Aubrey McClendon, CEO of Chesapeake Energy, appeared on television this weekend to discuss the outcome of the class action suit. After three weeks of testimony, a six-member jury awarded the plaintiffs $134.3 million in actual damages, and $270 million in punitive damages.

After the verdict was announced, the company threatened to halt plans to build a regional headquarters in West Virginia. In the latest interview, McClendon also threatened to stop drilling activity in Roane County.

McClendon said Chesapeake had undertaken an expensive project to find new locations to drill for gas. But he said unless the verdict is overturned, those plans might be scrapped.

"Right now we are just finishing the first large three-dimensional seismic survey ever shot in the state of West Virginia, which ironically is in Roane County," McClendon said. "We are kind of scratching our heads about what to do with it.

"We own most of the acreage already it's called 'held by production by shallower wells'," according to McClendon.

"In terms of timing, if we want to sit on this for the next 20 or 30 years we can certainly do that," he said. "I'm not willing at this point to commit to a big, new, large exploration program in the state of West Virginia when I don't know how the leases that I've inherited are going to be interpreted by judges across the state. We've got to get a definition on this."

The lawsuit filed on behalf of more than 8,000 gas well royalty owners alleged that Columbia Natural Resources (CNR), NiSource and related companies defrauded royalty owners out of royalty payments for gas taken from their wells.

The suit was filed in 2003. Chesapeake was aware of the pending case when it acquired CNR in 2005.

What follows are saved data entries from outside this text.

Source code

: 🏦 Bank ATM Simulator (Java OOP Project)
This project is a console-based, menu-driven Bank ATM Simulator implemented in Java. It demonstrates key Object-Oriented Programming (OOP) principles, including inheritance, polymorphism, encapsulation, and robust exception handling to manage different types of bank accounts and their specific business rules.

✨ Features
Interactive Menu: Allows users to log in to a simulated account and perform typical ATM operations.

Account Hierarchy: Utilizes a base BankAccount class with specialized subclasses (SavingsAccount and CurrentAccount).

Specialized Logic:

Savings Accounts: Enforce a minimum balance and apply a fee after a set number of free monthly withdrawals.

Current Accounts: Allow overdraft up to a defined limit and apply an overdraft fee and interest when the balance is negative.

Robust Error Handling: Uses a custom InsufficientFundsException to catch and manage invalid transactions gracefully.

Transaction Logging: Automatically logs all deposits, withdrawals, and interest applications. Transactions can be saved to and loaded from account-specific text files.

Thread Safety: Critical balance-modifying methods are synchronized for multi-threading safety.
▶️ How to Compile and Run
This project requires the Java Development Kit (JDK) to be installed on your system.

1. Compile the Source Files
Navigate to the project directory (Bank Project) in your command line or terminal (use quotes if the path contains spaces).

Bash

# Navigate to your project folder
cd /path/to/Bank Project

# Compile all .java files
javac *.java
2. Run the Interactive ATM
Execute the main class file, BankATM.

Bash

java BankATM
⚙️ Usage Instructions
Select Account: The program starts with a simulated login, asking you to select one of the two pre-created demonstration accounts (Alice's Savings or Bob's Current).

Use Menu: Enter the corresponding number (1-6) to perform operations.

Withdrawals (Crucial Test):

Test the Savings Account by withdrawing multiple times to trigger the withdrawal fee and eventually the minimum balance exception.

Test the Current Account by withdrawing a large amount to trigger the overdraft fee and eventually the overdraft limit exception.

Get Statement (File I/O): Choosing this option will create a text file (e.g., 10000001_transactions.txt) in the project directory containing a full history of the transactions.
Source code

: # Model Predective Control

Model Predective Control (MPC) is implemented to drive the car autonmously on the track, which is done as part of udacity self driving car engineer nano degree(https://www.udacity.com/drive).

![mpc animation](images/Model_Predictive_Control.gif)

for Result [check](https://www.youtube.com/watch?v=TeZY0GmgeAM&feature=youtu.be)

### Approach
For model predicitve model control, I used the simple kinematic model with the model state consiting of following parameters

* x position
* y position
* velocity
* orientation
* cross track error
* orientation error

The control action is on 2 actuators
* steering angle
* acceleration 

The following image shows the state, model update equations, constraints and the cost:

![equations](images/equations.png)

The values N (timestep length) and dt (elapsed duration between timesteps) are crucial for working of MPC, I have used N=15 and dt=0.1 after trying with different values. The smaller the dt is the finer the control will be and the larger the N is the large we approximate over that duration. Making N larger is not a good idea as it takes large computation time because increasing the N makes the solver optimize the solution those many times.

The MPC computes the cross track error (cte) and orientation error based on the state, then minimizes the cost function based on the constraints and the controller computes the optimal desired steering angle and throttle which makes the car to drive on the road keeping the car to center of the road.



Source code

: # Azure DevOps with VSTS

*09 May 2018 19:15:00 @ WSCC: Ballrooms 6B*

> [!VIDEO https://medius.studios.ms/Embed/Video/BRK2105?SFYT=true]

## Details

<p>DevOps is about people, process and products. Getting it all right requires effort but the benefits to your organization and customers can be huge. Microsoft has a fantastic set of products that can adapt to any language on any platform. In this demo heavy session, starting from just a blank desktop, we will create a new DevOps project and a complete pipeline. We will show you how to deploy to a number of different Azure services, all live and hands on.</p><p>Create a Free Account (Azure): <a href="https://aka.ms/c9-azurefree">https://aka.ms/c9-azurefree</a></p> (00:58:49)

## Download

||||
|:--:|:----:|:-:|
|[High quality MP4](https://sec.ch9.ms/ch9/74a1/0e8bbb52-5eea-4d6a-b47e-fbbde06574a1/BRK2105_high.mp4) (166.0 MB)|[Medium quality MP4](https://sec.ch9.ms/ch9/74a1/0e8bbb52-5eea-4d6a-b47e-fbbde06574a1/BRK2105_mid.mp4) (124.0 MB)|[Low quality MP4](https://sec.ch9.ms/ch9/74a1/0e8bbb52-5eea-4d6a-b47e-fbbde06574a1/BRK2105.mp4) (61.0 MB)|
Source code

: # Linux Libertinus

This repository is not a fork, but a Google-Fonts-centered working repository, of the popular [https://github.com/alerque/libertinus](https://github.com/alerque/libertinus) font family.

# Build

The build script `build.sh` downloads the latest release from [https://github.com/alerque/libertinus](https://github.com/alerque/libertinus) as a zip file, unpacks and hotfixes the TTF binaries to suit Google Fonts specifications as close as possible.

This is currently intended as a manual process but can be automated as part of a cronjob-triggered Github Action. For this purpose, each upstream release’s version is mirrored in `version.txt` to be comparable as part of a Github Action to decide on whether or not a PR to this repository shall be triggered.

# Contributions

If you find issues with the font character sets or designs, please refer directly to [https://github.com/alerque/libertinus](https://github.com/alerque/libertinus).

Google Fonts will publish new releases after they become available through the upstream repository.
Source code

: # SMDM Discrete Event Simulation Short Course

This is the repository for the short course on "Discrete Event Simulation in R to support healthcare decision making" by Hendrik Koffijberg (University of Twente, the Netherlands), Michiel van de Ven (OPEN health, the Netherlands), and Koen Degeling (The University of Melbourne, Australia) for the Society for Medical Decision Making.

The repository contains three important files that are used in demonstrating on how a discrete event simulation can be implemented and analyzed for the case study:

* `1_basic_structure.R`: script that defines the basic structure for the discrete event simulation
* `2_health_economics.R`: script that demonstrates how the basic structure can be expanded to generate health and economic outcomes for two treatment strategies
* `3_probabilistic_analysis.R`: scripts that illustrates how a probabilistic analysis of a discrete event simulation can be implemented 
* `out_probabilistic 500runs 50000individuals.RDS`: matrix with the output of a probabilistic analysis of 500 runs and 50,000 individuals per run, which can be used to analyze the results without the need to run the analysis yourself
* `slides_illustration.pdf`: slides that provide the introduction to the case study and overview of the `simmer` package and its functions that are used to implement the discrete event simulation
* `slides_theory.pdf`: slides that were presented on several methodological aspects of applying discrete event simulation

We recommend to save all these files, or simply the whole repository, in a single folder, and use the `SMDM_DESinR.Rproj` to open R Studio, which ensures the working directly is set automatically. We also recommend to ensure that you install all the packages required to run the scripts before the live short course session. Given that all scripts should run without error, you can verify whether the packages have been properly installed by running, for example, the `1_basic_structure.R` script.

McClendon was interviewed by Bray Cary, president and CEO of West Virginia Media, for the weekly program "Decision Makers," which airs on several television stations in the state. The interview was conducted at Chesapeake headquarters in Oklahoma City.

The program, usually 30 minutes in length, was expanded to an hour to accommodate the interview and a rebuttal by Charleston attorney Scott Segal, one of the lawyers who represented the royalty owners.

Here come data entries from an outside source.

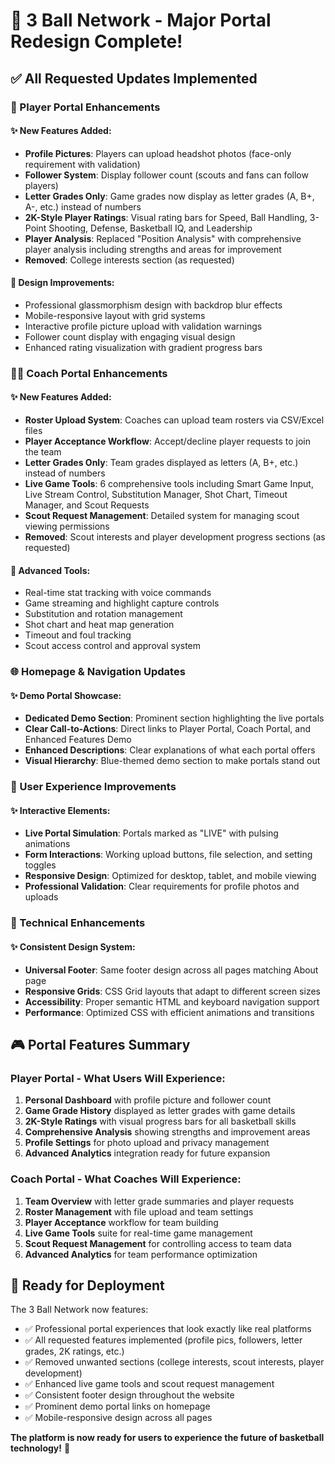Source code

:# 🚀 3 Ball Network - Major Portal Redesign Complete!

## ✅ All Requested Updates Implemented

### 🏀 Player Portal Enhancements

#### ✨ New Features Added:
- **Profile Pictures**: Players can upload headshot photos (face-only requirement with validation)
- **Follower System**: Display follower count (scouts and fans can follow players)
- **Letter Grades Only**: Game grades now display as letter grades (A, B+, A-, etc.) instead of numbers
- **2K-Style Player Ratings**: Visual rating bars for Speed, Ball Handling, 3-Point Shooting, Defense, Basketball IQ, and Leadership
- **Player Analysis**: Replaced "Position Analysis" with comprehensive player analysis including strengths and areas for improvement
- **Removed**: College interests section (as requested)

#### 🎨 Design Improvements:
- Professional glassmorphism design with backdrop blur effects
- Mobile-responsive layout with grid systems
- Interactive profile picture upload with validation warnings
- Follower count display with engaging visual design
- Enhanced rating visualization with gradient progress bars

### 👨‍🏫 Coach Portal Enhancements

#### ✨ New Features Added:
- **Roster Upload System**: Coaches can upload team rosters via CSV/Excel files
- **Player Acceptance Workflow**: Accept/decline player requests to join the team
- **Letter Grades Only**: Team grades displayed as letters (A, B+, etc.) instead of numbers
- **Live Game Tools**: 6 comprehensive tools including Smart Game Input, Live Stream Control, Substitution Manager, Shot Chart, Timeout Manager, and Scout Requests
- **Scout Request Management**: Detailed system for managing scout viewing permissions
- **Removed**: Scout interests and player development progress sections (as requested)

#### 🔧 Advanced Tools:
- Real-time stat tracking with voice commands
- Game streaming and highlight capture controls
- Substitution and rotation management
- Shot chart and heat map generation
- Timeout and foul tracking
- Scout access control and approval system

### 🌐 Homepage & Navigation Updates

#### ✨ Demo Portal Showcase:
- **Dedicated Demo Section**: Prominent section highlighting the live portals
- **Clear Call-to-Actions**: Direct links to Player Portal, Coach Portal, and Enhanced Features Demo
- **Enhanced Descriptions**: Clear explanations of what each portal offers
- **Visual Hierarchy**: Blue-themed demo section to make portals stand out

### 🎯 User Experience Improvements

#### ✨ Interactive Elements:
- **Live Portal Simulation**: Portals marked as "LIVE" with pulsing animations
- **Form Interactions**: Working upload buttons, file selection, and setting toggles
- **Responsive Design**: Optimized for desktop, tablet, and mobile viewing
- **Professional Validation**: Clear requirements for profile photos and uploads

### 📱 Technical Enhancements

#### ✨ Consistent Design System:
- **Universal Footer**: Same footer design across all pages matching About page
- **Responsive Grids**: CSS Grid layouts that adapt to different screen sizes
- **Accessibility**: Proper semantic HTML and keyboard navigation support
- **Performance**: Optimized CSS with efficient animations and transitions

## 🎮 Portal Features Summary

### Player Portal - What Users Will Experience:
1. **Personal Dashboard** with profile picture and follower count
2. **Game Grade History** displayed as letter grades with game details
3. **2K-Style Ratings** with visual progress bars for all basketball skills
4. **Comprehensive Analysis** showing strengths and improvement areas
5. **Profile Settings** for photo upload and privacy management
6. **Advanced Analytics** integration ready for future expansion

### Coach Portal - What Coaches Will Experience:
1. **Team Overview** with letter grade summaries and player requests
2. **Roster Management** with file upload and team settings
3. **Player Acceptance** workflow for team building
4. **Live Game Tools** suite for real-time game management
5. **Scout Request Management** for controlling access to team data
6. **Advanced Analytics** for team performance optimization

## 🚀 Ready for Deployment

The 3 Ball Network now features:
- ✅ Professional portal experiences that look exactly like real platforms
- ✅ All requested features implemented (profile pics, followers, letter grades, 2K ratings, etc.)
- ✅ Removed unwanted sections (college interests, scout interests, player development)
- ✅ Enhanced live game tools and scout request management
- ✅ Consistent footer design throughout the website
- ✅ Prominent demo portal links on homepage
- ✅ Mobile-responsive design across all pages

**The platform is now ready for users to experience the future of basketball technology!** 🏀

Segal agreed with Cary that the verdict could be the largest ever in the state.

"It may be indeed," Segal said.

But in terms of the punitive damages, Segal said the verdict was well below the maximum of five to nines times the actual damages set by previous court rulings.

Segal said every award of punitive damages in West Virginia must be reviewed by the trial judge to see if the amount is justified and reasonable. He said he expected the punitive damages to be upheld.

"I don't have any doubt in my mind it will stand," Segal said, "because it doesn't approach any case that has been reversed by our court or the U.S. Supreme Court."

Cary told McClendon that the verdict came in what was considered a conservative county, and the presiding judge was a conservative Republican.

"Lord help us if we get before a liberal Democratic judge, I guess," McClendon said. "It really boggles the mind and makes us even more determined to press for change in West Virginia.

"I think it sends an even more chilling message that, from a businessperson's perspective, that if this is the most sympathetic forum we could have found in West Virginia and this is what happened, imagine what would have happened in an unsympathetic forum."

Former Roane prosecuting attorney Tom Evans, one of two judges in the circuit, presided over the trial and must review the case before the jury's verdict is finalized.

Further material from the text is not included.